The Connection between Gun Rights and Domestic Violence
Both federal and state laws exist that prevent convicted felons from owning firearms. The State of Nevada has its own set of rules when it comes to someone who has been arrested or convicted of a misdemeanor domestic violence charge. It helps to understand how this offense can affect your rights to gun ownership.
Domestic Violence Offender Gun Ban
Nevada is fairly strict when it comes to gun ownership and domestic violence offenses. In fact, if someone is convicted of a misdemeanor domestic violence charge, he or she can no longer own guns.
The law has no exceptions to the rule, including needing to carry a firearm for employment.
The ban comes from a federal law called the “Domestic Violence Offender Gun Ban,” also known as the “Lautenberg Amendment.” This law makes it illegal for any person who is convicted of domestic violence to own, transport or use guns or ammunition. The law also makes it illegal for a person who is under a restraining or protective order to own, use or transport guns or ammunition. This federal ban applies to all 50 states, including Nevada.
Once an individual either pleads guilty to a domestic violence charge or is convicted after trial of a court, the judge then issues the conviction on the defendant’s record.
One thing that should be understood when it comes to a domestic violence condition is that it will not “drop off” that person’s record after a certain period of time, which would mean the individual could eventually own a gun again. Instead this conviction will stay on that person’s record, as will the gun ban as a result of the conviction.
Concealed Firearm Permit
Nevada also has a concealed firearm permit law which allows men and women who are over the age of 21 to legally carry firearms that are concealed. A permit, of course, is required to be able to carry a concealed weapon.
A domestic violence charge can cause the application for this permit to be rejected and the permit itself can be revoked once a conviction is made. It should go without saying that if someone cannot own a firearm, they cannot conceal carry it either.
However, NRS 202.3657 also allows law enforcement to revoke someone’s concealed weapon permit if that person has been convicted of a crime “involving the use or threatened use of force or violence punishable as a misdemeanor.” This language not only includes a domestic violence misdemeanor, but also simple battery and simple assault, as well.
Therefore, even if the defendant pleads to a lesser offense of simple battery, he or she may not be subject to the complete gun ban that goes along with a domestic violence misdemeanor conviction, but his or her concealed firearms permit may still be revoked for a period of three years.
Concealed carry permits can also be revoked from DUI convictions, stalking or restraining order adjudications, as well as suspended felonies or probation sentences.
In addition, the defendant’s concealed carry permit can also be revoked if he or she has been charged but not yet convicted of domestic violence. Under NRS 202.3657, a concealed weapons permit can also be revoked if a person has a warrant out for his or her arrest, or if he or she has been formally charged with a disqualifying offense to carry a concealed weapon, such as battery, stalking, or domestic violence.
Restoring Gun Rights
Because the law tends to be fairly strict when it comes to gun rights and crimes involving violence, it is of extreme importance that a criminal defense attorney be hired to protect that person’s rights.

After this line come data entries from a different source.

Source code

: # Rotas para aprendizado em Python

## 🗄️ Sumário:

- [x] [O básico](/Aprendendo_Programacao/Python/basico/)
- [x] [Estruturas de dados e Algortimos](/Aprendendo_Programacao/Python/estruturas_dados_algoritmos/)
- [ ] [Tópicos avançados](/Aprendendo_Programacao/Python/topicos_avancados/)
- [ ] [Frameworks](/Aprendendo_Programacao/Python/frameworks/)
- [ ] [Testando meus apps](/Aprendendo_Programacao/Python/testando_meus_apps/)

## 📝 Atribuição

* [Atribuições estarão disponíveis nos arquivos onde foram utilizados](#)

Avoiding a domestic violence conviction is the top priority when it comes to ensuring that the defendant does not fall under the gun ban. Even if the individual has to plead down to a lesser crime that involves a temporary revocation of his or her concealed carry permit, that is ideal as compared to a permanent weapons ban.
If someone has been charged formally with a disqualifying crime, resulting in a suspension or revocation of a concealed carry permit, once the charges are dismissed, the person can apply to have their permit restored.
The gun ban applies in situations where a person is convicted of domestic violence. If, however, that conviction is expunged, the ban may be lifted. In Nevada, this process is known as record sealing under NRS 179.245. Under this law, a person who is convicted of a domestic violence misdemeanor may file a petition to seal his or her record after seven years.
This period starts running from the date the case was closed or the date he or she was released from jail, whichever was later. A case has reached closure after the defendant has completed the court-ordered requirements or the defendant is sentenced to serve jail time and no later court dates are set.
If the individual has been charged with a felony domestic violence crime and has been convicted, this period of time is 12 or 15 years, depending on the category of the felony. If an individual is considering petition to have his or her record sealed, an attorney is recommended to help prepare the paperwork.